● **INSTRUCTIONS FOR THE TASK**
Should a line in the entries below contain "Patterns", return that line.

Plain-text document sources
== Segment start ==
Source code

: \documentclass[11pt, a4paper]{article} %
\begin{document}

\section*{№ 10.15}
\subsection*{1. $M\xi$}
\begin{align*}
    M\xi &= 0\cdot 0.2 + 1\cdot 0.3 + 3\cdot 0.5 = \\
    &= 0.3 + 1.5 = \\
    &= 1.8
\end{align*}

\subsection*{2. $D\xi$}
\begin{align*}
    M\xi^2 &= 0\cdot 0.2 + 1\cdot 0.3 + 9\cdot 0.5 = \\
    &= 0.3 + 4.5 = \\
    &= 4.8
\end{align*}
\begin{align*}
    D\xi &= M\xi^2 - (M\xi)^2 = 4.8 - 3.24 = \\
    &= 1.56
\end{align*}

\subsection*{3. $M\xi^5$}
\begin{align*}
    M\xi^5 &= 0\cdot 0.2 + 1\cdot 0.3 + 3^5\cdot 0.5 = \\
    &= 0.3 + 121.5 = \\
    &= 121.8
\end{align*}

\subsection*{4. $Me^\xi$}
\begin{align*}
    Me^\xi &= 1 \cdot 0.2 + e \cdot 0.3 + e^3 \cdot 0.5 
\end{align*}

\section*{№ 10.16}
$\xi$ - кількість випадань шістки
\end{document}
== Segment end ==
== Segment start ==
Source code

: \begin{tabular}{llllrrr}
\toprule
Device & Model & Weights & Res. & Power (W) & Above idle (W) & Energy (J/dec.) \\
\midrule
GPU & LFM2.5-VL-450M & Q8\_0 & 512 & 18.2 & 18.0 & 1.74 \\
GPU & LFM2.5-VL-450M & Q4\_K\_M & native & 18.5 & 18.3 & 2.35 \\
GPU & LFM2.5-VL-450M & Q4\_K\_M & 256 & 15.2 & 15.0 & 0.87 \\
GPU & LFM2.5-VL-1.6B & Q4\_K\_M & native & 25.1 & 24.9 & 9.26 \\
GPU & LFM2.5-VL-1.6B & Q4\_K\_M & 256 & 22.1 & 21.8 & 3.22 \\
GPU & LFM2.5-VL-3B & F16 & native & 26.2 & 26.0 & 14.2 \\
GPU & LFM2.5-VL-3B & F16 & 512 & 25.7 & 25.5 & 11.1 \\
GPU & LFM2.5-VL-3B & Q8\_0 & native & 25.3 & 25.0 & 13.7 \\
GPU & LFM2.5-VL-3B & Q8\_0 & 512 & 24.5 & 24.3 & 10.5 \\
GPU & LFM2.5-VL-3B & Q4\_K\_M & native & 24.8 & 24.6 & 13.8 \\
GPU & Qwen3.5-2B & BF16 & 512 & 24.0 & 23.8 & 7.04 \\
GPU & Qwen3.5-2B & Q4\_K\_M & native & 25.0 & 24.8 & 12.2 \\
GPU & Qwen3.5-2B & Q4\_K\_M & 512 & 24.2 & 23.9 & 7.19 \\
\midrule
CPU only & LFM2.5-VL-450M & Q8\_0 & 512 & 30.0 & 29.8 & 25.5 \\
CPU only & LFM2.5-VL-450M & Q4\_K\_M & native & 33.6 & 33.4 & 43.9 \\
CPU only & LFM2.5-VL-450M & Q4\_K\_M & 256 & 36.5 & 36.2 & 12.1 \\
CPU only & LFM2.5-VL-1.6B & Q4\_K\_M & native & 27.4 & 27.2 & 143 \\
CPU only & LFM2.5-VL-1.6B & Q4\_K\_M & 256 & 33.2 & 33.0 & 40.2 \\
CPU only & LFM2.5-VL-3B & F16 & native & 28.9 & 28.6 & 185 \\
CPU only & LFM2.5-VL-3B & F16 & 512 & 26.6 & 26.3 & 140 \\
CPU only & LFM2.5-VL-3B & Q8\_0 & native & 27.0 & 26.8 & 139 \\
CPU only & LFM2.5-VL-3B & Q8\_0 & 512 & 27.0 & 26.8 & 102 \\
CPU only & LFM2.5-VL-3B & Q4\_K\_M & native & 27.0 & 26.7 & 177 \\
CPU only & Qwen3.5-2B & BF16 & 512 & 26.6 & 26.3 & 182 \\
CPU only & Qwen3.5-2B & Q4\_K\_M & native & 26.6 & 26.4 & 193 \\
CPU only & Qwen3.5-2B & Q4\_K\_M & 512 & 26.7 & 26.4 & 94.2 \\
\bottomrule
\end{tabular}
== Segment end ==
== Segment start ==
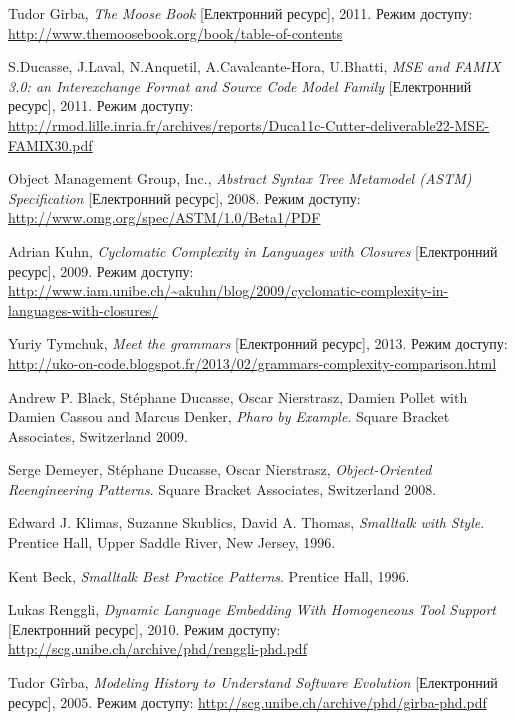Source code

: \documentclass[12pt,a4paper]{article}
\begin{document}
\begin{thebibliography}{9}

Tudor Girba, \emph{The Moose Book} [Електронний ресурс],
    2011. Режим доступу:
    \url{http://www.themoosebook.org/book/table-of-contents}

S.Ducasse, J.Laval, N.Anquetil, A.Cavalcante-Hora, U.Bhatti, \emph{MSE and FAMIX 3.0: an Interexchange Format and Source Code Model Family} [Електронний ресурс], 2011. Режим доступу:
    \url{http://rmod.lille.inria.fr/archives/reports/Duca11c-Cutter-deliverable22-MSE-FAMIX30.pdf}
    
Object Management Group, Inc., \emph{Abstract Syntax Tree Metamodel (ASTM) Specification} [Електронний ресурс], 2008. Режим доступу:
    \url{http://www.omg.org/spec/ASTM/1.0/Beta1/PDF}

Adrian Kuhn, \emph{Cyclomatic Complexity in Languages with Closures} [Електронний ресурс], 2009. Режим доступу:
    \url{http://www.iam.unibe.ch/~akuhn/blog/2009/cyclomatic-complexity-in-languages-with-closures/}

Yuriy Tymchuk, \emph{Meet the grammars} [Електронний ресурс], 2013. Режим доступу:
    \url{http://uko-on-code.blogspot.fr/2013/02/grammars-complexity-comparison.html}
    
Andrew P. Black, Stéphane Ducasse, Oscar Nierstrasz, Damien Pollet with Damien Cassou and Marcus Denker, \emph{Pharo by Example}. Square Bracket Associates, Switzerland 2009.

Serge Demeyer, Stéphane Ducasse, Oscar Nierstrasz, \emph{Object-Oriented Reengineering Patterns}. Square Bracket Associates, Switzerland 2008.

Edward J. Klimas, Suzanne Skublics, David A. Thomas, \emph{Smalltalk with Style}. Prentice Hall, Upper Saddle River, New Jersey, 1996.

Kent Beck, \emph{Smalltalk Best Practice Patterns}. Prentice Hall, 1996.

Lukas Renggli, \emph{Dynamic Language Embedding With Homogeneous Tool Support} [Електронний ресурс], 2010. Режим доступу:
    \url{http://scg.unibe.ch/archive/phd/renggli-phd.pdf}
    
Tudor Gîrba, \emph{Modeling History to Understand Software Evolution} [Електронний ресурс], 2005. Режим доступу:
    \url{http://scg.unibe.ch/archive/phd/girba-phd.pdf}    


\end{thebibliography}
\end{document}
== Segment end ==
● **RESPONSE TO THIS EXERCISE**
Serge Demeyer, Stéphane Ducasse, Oscar Nierstrasz, \emph{Object-Oriented Reengineering Patterns}. Square Bracket Associates, Switzerland 2008.
Kent Beck, \emph{Smalltalk Best Practice Patterns}. Prentice Hall, 1996.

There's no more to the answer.